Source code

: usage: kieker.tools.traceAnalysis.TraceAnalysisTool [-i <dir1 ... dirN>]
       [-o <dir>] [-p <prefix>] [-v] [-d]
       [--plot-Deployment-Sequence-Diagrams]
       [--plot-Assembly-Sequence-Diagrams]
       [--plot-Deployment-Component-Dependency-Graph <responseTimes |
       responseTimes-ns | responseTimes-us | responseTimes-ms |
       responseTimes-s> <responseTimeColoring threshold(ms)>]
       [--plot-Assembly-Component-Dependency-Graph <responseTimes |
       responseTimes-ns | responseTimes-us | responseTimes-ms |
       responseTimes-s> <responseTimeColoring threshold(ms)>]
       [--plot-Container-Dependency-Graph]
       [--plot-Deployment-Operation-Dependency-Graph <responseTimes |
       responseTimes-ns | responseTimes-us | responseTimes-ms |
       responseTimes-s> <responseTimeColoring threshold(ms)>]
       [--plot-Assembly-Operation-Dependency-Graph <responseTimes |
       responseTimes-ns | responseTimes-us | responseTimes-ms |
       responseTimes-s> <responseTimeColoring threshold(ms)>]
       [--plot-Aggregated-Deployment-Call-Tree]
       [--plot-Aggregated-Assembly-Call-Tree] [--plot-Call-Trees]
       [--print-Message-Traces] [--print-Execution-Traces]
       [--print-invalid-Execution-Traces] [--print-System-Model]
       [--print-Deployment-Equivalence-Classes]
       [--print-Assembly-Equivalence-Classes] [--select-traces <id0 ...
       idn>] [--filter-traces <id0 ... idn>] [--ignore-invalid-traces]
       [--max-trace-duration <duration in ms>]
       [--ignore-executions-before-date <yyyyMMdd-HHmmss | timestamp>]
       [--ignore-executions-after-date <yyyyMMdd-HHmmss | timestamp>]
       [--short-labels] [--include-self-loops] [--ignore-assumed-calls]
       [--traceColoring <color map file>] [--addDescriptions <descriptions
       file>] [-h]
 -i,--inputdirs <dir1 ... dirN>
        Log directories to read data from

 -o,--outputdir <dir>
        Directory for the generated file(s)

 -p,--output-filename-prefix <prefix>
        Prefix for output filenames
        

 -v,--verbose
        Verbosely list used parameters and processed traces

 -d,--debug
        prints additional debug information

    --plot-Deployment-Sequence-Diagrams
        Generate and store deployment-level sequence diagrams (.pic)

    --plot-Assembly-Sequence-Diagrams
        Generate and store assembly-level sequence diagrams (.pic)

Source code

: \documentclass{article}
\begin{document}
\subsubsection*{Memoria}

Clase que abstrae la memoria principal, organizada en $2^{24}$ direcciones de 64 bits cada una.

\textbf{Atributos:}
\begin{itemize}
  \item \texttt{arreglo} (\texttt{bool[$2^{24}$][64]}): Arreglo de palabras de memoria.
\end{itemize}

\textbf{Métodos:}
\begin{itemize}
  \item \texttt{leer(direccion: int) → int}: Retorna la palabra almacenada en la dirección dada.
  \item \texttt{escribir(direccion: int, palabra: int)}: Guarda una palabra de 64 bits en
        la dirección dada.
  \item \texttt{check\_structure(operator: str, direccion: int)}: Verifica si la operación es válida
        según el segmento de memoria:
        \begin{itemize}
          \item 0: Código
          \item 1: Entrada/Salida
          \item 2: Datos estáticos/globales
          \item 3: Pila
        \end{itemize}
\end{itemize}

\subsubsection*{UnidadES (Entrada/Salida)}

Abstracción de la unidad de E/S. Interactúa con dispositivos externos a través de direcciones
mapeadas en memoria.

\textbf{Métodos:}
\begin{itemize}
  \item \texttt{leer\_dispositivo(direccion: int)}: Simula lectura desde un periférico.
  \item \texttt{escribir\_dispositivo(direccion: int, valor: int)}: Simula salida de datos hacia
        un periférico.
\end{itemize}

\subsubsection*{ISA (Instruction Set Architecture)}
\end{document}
----------
◆ WHAT YOU WILL DO ◆
Copy out each entry exactly, leaving nothing out.

◆ RESPONSE TO THE TASK ◆
Source code

: usage: kieker.tools.traceAnalysis.TraceAnalysisTool [-i <dir1 ... dirN>]
       [-o <dir>] [-p <prefix>] [-v] [-d]
       [--plot-Deployment-Sequence-Diagrams]
       [--plot-Assembly-Sequence-Diagrams]
       [--plot-Deployment-Component-Dependency-Graph <responseTimes |
       responseTimes-ns | responseTimes-us | responseTimes-ms |
       responseTimes-s> <responseTimeColoring threshold(ms)>]
       [--plot-Assembly-Component-Dependency-Graph <responseTimes |
       responseTimes-ns | responseTimes-us | responseTimes-ms |
       responseTimes-s> <responseTimeColoring threshold(ms)>]
       [--plot-Container-Dependency-Graph]
       [--plot-Deployment-Operation-Dependency-Graph <responseTimes |
       responseTimes-ns | responseTimes-us | responseTimes-ms |
       responseTimes-s> <responseTimeColoring threshold(ms)>]
       [--plot-Assembly-Operation-Dependency-Graph <responseTimes |
       responseTimes-ns | responseTimes-us | responseTimes-ms |
       responseTimes-s> <responseTimeColoring threshold(ms)>]
       [--plot-Aggregated-Deployment-Call-Tree]
       [--plot-Aggregated-Assembly-Call-Tree] [--plot-Call-Trees]
       [--print-Message-Traces] [--print-Execution-Traces]
       [--print-invalid-Execution-Traces] [--print-System-Model]
       [--print-Deployment-Equivalence-Classes]
       [--print-Assembly-Equivalence-Classes] [--select-traces <id0 ...
       idn>] [--filter-traces <id0 ... idn>] [--ignore-invalid-traces]
       [--max-trace-duration <duration in ms>]
       [--ignore-executions-before-date <yyyyMMdd-HHmmss | timestamp>]
       [--ignore-executions-after-date <yyyyMMdd-HHmmss | timestamp>]
       [--short-labels] [--include-self-loops] [--ignore-assumed-calls]
       [--traceColoring <color map file>] [--addDescriptions <descriptions
       file>] [-h]
 -i,--inputdirs <dir1 ... dirN>
        Log directories to read data from

 -o,--outputdir <dir>
        Directory for the generated file(s)

 -p,--output-filename-prefix <prefix>
        Prefix for output filenames
        

 -v,--verbose
        Verbosely list used parameters and processed traces

 -d,--debug
        prints additional debug information

    --plot-Deployment-Sequence-Diagrams
        Generate and store deployment-level sequence diagrams (.pic)

    --plot-Assembly-Sequence-Diagrams
        Generate and store assembly-level sequence diagrams (.pic)

Source code

: \documentclass{article}
\begin{document}
\subsubsection*{Memoria}

Clase que abstrae la memoria principal, organizada en $2^{24}$ direcciones de 64 bits cada una.

\textbf{Atributos:}
\begin{itemize}
  \item \texttt{arreglo} (\texttt{bool[$2^{24}$][64]}): Arreglo de palabras de memoria.
\end{itemize}

\textbf{Métodos:}
\begin{itemize}
  \item \texttt{leer(direccion: int) → int}: Retorna la palabra almacenada en la dirección dada.
  \item \texttt{escribir(direccion: int, palabra: int)}: Guarda una palabra de 64 bits en
        la dirección dada.
  \item \texttt{check\_structure(operator: str, direccion: int)}: Verifica si la operación es válida
        según el segmento de memoria:
        \begin{itemize}
          \item 0: Código
          \item 1: Entrada/Salida
          \item 2: Datos estáticos/globales
          \item 3: Pila
        \end{itemize}
\end{itemize}

\subsubsection*{UnidadES (Entrada/Salida)}

Abstracción de la unidad de E/S. Interactúa con dispositivos externos a través de direcciones
mapeadas en memoria.

\textbf{Métodos:}
\begin{itemize}
  \item \texttt{leer\_dispositivo(direccion: int)}: Simula lectura desde un periférico.
  \item \texttt{escribir\_dispositivo(direccion: int, valor: int)}: Simula salida de datos hacia
        un periférico.
\end{itemize}

\subsubsection*{ISA (Instruction Set Architecture)}
\end{document}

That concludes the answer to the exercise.